So cost aside, is this the Mercedes of water heaters?
Unless you need a whole lot of hot water on a recurring basis, you will probably find that unit will short cycle under normal usage. Short cycling will affect fuel usage and equipment life negatively.
Originally Posted by tomwk
Another make with a similar design is the Polaris by American Water Heater. They have a unit with a smaller 34 gallon tank (32% smaller). Even with a smaller tank it would be best to set a somewhat wide temp band so that when the unit does fire it has to raise the water temp a meaningful amount (on at 115* and off at 135* or something similar). This will help mitigate short cycling. Make sure you have a mixing valve on the output side of the unit to set the delivered water temp to avoid scalding.
Unless your going to use some of this hot water for radiant heat it would be too large a unit and as been mentioned will short cycle just like a over sized furnace would that is sized too large for a home, no difference. These type of HWH are designed for use with a radiant floor system in mind as it will delivery plenty of domestic and radiant heat for a family of 8-10 person. Have you watched the video on there website, or on HGTV they review this product as well.

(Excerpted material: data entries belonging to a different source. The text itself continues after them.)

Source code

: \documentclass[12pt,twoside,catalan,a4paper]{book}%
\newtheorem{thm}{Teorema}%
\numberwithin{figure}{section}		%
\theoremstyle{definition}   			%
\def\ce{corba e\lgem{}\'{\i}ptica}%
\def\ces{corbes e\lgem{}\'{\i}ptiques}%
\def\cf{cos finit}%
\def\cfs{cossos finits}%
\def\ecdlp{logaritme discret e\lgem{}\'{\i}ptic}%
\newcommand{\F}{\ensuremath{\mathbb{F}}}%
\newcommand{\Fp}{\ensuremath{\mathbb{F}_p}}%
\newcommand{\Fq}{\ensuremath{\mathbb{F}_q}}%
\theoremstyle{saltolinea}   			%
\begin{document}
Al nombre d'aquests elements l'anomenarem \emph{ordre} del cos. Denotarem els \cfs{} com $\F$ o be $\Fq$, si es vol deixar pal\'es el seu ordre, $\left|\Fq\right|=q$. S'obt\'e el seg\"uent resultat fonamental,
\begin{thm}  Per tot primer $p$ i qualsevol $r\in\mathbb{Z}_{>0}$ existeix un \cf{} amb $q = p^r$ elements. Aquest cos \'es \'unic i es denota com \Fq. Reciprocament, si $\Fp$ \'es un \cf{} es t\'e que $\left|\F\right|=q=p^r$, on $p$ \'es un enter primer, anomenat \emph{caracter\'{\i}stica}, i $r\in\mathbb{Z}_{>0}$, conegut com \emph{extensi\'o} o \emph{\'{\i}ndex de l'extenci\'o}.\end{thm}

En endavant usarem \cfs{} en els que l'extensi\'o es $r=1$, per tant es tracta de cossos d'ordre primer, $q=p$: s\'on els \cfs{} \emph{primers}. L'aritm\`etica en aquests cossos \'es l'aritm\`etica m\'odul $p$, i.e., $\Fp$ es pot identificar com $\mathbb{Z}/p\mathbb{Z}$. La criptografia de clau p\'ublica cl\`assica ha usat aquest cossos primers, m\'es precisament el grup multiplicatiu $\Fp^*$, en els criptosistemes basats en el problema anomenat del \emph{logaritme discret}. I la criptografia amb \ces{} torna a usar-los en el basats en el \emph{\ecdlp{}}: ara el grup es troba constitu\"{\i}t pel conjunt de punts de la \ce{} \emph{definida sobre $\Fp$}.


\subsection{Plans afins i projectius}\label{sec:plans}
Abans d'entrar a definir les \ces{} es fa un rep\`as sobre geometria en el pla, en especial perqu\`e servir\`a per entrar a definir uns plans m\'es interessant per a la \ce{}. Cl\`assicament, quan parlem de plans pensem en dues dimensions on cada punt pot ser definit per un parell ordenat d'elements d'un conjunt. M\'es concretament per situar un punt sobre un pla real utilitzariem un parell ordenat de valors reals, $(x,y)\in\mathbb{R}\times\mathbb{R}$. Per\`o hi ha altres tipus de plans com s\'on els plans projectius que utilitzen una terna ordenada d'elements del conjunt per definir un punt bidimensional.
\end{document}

I will have to review the links on the model. I assumed since I already have a 50 gallon ao smith water heater, that I would just upgrade to this much more efficient and advanced 50 gallon model. My contractor never mentioned anything about short cycling.
It will not be used for radiant heat, and there will eventually be 4 people in my household.

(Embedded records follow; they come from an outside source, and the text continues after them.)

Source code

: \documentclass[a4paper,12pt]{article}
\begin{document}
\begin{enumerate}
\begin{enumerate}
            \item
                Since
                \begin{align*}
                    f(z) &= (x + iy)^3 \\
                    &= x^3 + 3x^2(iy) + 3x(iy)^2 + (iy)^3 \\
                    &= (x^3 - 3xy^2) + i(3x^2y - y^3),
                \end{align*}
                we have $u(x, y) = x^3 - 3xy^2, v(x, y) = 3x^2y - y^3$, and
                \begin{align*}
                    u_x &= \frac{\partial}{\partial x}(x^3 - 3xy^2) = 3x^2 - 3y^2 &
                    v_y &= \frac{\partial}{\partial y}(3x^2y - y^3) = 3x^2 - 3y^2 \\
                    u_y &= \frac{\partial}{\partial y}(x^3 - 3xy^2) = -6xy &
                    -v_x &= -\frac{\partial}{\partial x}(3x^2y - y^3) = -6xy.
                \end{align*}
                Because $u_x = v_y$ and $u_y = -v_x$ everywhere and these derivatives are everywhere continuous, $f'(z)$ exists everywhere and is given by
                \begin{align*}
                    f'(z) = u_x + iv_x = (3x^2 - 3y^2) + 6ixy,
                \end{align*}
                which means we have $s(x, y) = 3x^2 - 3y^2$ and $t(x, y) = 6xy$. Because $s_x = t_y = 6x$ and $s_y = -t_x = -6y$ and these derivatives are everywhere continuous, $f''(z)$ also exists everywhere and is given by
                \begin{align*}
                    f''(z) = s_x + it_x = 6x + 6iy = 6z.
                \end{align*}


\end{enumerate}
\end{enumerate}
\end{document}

Won't ba any worse then a 155,000BTU mod/con connected to a 40 gallon indirect.
Originally Posted by tomwk
Your current water heater is probably about 40,000 BTU and at a much lower efficiency. With this new unit having 100,000 BTU burner and more of those BTUs being put into heating the water (much higher efficiency) then the unit has much higher capacity.
The Vertex and Polaris both are using a somewhat smallish tank with a large high efficiency burner to provide you with all the hot water you could ever need as a tankless unit does, but since they do have a tank they resolve the cold water sandwich and other issues that people have with tankless units.
But it is real easy to go over board with these. One thing to compare is the first hour draw. Assuming your current water heater is providing all (or nearly all) that you need, compare the first hour draw of it to the Vertex. You will see the substantial additional capacity of the Vertex.
Sounds like your contractor is selling efficiency. As always there is more to it than that.
I would assume the typical household with family of four would find that set up over sized for their needs too. They would probably have all the hot water they need with a small 22-25 gallon indirect with a burner that size firing it (assuming the indirect had priority and maybe even without it).
Originally Posted by beenthere
Originally Posted by mchild
Use more fuel because of it, or short cycle, nope. Its not like an oversized furnace running 3 times an hour. The water heater won't fire more then a couple times a day to maintain temp.
Small tanks on mod/cons tend to short cycle while hot water is being used.
I just watched the video for the vertex on the ao smith site. It was installed in a house for a family of 5. It has the ability to use an additional hot water out for radiant heat, but you don't have to use it. Obviously the video raved about it, and never mentioned short cycling.
So why would this unit be considered oversized? My current 50 gallon ao smith water heater is 4 years old and has never run out of hot water since I installed all new low flow shower heads, but it used to before I switched them all. Plus I have kid #1 now which is starting to take a lot of baths. And kid #2 is on the way which will eventually mean more baths. And baths take up a lot of hot water.
If everyone still thinks it is oversized, then should I just consider a smaller vertex model? I still want the high efficiency and performance.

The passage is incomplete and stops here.